Stored data entries:
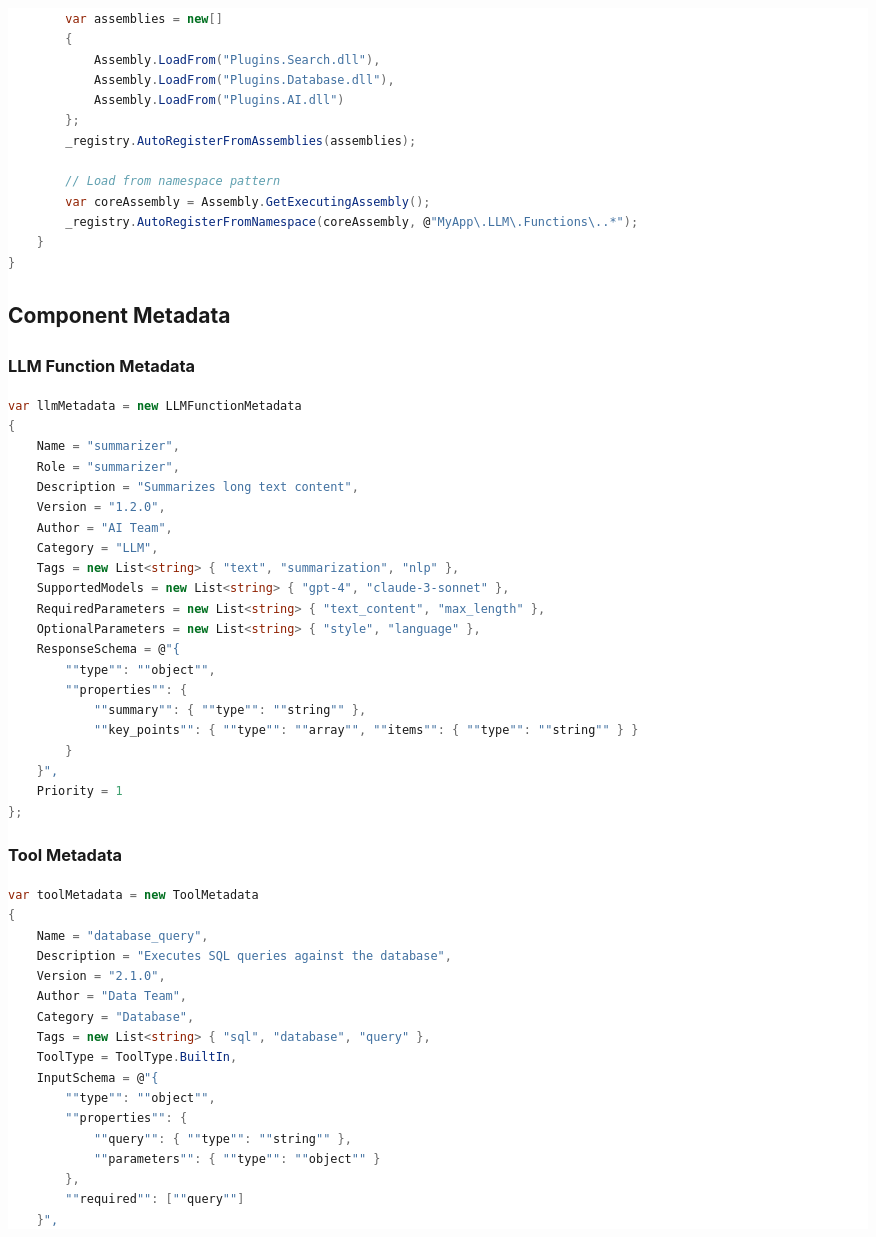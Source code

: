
 ```csharp
        var assemblies = new[]
        {
            Assembly.LoadFrom("Plugins.Search.dll"),
            Assembly.LoadFrom("Plugins.Database.dll"),
            Assembly.LoadFrom("Plugins.AI.dll")
        };
        _registry.AutoRegisterFromAssemblies(assemblies);
        
        // Load from namespace pattern
        var coreAssembly = Assembly.GetExecutingAssembly();
        _registry.AutoRegisterFromNamespace(coreAssembly, @"MyApp\.LLM\.Functions\..*");
    }
}
```

## Component Metadata

### LLM Function Metadata

```csharp
var llmMetadata = new LLMFunctionMetadata
{
    Name = "summarizer",
    Role = "summarizer",
    Description = "Summarizes long text content",
    Version = "1.2.0",
    Author = "AI Team",
    Category = "LLM",
    Tags = new List<string> { "text", "summarization", "nlp" },
    SupportedModels = new List<string> { "gpt-4", "claude-3-sonnet" },
    RequiredParameters = new List<string> { "text_content", "max_length" },
    OptionalParameters = new List<string> { "style", "language" },
    ResponseSchema = @"{
        ""type"": ""object"",
        ""properties"": {
            ""summary"": { ""type"": ""string"" },
            ""key_points"": { ""type"": ""array"", ""items"": { ""type"": ""string"" } }
        }
    }",
    Priority = 1
};
```

### Tool Metadata

```csharp
var toolMetadata = new ToolMetadata
{
    Name = "database_query",
    Description = "Executes SQL queries against the database",
    Version = "2.1.0",
    Author = "Data Team",
    Category = "Database",
    Tags = new List<string> { "sql", "database", "query" },
    ToolType = ToolType.BuiltIn,
    InputSchema = @"{
        ""type"": ""object"",
        ""properties"": {
            ""query"": { ""type"": ""string"" },
            ""parameters"": { ""type"": ""object"" }
        },
        ""required"": [""query""]
    }",
```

● **Aim of the task**: A faithful copy of every entry is needed, omitting each image.

● **Final answer**:
Source code

:
 ```csharp
        var assemblies = new[]
        {
            Assembly.LoadFrom("Plugins.Search.dll"),
            Assembly.LoadFrom("Plugins.Database.dll"),
            Assembly.LoadFrom("Plugins.AI.dll")
        };
        _registry.AutoRegisterFromAssemblies(assemblies);
        
        // Load from namespace pattern
        var coreAssembly = Assembly.GetExecutingAssembly();
        _registry.AutoRegisterFromNamespace(coreAssembly, @"MyApp\.LLM\.Functions\..*");
    }
}
```

## Component Metadata

### LLM Function Metadata

```csharp
var llmMetadata = new LLMFunctionMetadata
{
    Name = "summarizer",
    Role = "summarizer",
    Description = "Summarizes long text content",
    Version = "1.2.0",
    Author = "AI Team",
    Category = "LLM",
    Tags = new List<string> { "text", "summarization", "nlp" },
    SupportedModels = new List<string> { "gpt-4", "claude-3-sonnet" },
    RequiredParameters = new List<string> { "text_content", "max_length" },
    OptionalParameters = new List<string> { "style", "language" },
    ResponseSchema = @"{
        ""type"": ""object"",
        ""properties"": {
            ""summary"": { ""type"": ""string"" },
            ""key_points"": { ""type"": ""array"", ""items"": { ""type"": ""string"" } }
        }
    }",
    Priority = 1
};
```

### Tool Metadata

```csharp
var toolMetadata = new ToolMetadata
{
    Name = "database_query",
    Description = "Executes SQL queries against the database",
    Version = "2.1.0",
    Author = "Data Team",
    Category = "Database",
    Tags = new List<string> { "sql", "database", "query" },
    ToolType = ToolType.BuiltIn,
    InputSchema = @"{
        ""type"": ""object"",
        ""properties"": {
            ""query"": { ""type"": ""string"" },
            ""parameters"": { ""type"": ""object"" }
        },
        ""required"": [""query""]
    }",
```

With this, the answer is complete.